The sun rose at 6:37 and it will set at 7:47.
There were blue skies, it's Friday afternoon, sun streaks across the floor where the cat has taken up residence.
It's Good Friday and it's a good time to find the stash of rabbits and Easter books. I've never been a fan of sweet books or books about holidays that are too simplistic. Or books that were published just because SOMEone would buy them because they were new and they just wanted a basic holiday book with cute pictures. Or books that are particularly Christian.
I kind of like the ones that are maybe a little creepy or the illustrations are not particularly aimed at children. You'll see there's a copy of Jan Brett's Easter Egg in this collection-pretty standard fare for an Easter book. Her art is cute, her story's about a bunny and an Easter egg, but the story and the art are so much more than that.
Hoppi, our hero is decorating his first egg ever for the big contest.
The bunny whose egg wins gets to help the Easter Bunny deliver all the eggs on Easter morning. While he wanders through the day, talking to the other bunnies about their different kinds of eggs, he tries to decide what he will do with his.
Along the way, he finds a distraught mama bird; one of her three eggs has fallen to the ground! Hoppi settles his soft fur over the egg to keep it warm and he and mama bird settle in for the night.
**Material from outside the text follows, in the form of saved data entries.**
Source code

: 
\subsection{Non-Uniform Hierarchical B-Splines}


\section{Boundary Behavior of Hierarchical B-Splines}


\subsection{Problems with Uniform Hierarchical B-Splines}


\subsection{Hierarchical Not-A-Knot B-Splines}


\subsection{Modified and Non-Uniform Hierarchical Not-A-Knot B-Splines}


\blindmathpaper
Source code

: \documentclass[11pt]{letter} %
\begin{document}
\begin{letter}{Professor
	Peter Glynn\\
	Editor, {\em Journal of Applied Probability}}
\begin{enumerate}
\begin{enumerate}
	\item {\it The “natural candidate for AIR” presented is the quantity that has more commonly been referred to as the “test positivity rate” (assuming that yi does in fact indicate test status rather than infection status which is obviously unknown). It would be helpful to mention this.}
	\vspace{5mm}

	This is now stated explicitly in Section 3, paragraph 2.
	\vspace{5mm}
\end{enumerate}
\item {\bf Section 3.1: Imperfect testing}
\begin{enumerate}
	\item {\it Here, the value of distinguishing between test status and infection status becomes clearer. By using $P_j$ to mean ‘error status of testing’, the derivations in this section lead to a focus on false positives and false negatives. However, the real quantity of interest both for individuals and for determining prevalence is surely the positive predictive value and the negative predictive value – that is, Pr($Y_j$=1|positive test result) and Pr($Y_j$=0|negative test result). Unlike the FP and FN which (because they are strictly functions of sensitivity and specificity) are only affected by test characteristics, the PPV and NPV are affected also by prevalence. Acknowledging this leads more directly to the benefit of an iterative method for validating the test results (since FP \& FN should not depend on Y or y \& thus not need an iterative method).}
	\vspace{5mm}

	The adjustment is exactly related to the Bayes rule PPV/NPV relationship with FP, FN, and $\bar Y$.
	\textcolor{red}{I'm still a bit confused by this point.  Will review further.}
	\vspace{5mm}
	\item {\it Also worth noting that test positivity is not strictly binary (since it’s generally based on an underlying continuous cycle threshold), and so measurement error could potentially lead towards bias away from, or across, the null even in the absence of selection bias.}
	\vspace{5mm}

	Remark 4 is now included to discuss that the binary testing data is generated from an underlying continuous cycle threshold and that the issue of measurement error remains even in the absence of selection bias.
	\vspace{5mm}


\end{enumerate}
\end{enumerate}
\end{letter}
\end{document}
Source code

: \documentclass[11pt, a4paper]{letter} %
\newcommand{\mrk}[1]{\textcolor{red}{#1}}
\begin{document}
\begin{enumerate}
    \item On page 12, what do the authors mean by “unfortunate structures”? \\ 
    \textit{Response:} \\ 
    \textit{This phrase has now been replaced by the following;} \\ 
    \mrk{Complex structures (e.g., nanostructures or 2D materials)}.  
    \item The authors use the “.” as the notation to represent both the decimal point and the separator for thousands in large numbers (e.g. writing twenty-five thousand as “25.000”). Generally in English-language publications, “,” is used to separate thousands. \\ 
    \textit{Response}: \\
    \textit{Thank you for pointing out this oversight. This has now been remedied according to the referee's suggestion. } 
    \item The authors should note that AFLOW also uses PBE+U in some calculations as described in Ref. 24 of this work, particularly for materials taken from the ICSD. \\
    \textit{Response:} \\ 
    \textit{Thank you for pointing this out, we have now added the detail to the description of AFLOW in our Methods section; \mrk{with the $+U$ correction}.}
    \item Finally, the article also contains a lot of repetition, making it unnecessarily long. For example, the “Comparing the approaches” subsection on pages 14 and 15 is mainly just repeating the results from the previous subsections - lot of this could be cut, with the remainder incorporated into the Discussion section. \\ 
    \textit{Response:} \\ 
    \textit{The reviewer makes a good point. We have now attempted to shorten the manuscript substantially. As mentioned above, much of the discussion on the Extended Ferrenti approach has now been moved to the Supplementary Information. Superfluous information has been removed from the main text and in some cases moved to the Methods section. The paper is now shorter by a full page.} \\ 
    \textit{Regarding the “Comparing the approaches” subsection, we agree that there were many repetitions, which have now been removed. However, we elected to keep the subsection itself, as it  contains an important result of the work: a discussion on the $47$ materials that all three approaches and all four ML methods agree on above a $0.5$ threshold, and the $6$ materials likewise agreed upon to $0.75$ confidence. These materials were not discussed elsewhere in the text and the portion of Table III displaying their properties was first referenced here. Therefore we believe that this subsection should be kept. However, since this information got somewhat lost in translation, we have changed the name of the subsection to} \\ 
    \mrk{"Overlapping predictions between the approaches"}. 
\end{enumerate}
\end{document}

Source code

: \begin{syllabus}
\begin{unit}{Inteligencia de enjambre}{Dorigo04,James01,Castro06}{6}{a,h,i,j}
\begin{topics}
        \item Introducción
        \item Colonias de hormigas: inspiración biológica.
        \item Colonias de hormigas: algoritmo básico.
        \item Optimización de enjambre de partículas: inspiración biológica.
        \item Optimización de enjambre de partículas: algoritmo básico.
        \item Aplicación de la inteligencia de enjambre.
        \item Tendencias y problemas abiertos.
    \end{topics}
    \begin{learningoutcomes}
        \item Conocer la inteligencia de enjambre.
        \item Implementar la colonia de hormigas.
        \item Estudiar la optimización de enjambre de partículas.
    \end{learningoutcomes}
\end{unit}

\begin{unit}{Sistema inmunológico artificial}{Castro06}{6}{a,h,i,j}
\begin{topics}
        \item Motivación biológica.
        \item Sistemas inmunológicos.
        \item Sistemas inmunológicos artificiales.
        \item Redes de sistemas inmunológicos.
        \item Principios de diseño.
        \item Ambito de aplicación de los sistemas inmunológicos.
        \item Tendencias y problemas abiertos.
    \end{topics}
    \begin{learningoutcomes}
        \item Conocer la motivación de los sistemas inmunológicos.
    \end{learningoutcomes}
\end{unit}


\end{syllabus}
In the morning, the Easter Rabbit shows up in his hen drawn carriage and looks at all the beautiful eggs. He notices that one very special egg is not in the collection. He disappears into the woods and comes back with Hoppi and Mother Robin's empty blue shell the baby bird hatched out of. The most special egg of all! And Hoppi gets to ride with the Easter Rabbit to deliver all the eggs.
The story is fine but the art is amazing. It is full of all the harbingers of spring: robins, new ferns, violets, forget-me-knots, bunnies, and babies. It also has as many different breeds of rabbits as there are characters. There is so much to look at and investigate, so many different plants and animals to at throughout, you could read this book to your kids all year long and still see new things every time.
My other favorite Eastery books are Bunny Days, by Tao Nyeu (especially the scene where mama bunny washes the muddy babies in the washing machine and then hangs them outside to dry on the line). I love the simple, bold line drawings with the pastel color palette. It's an interesting palette for such brutal happenings in the rabbit family. I love how Mrs. Goat vacuums up all the bunnies, right out of their burrows.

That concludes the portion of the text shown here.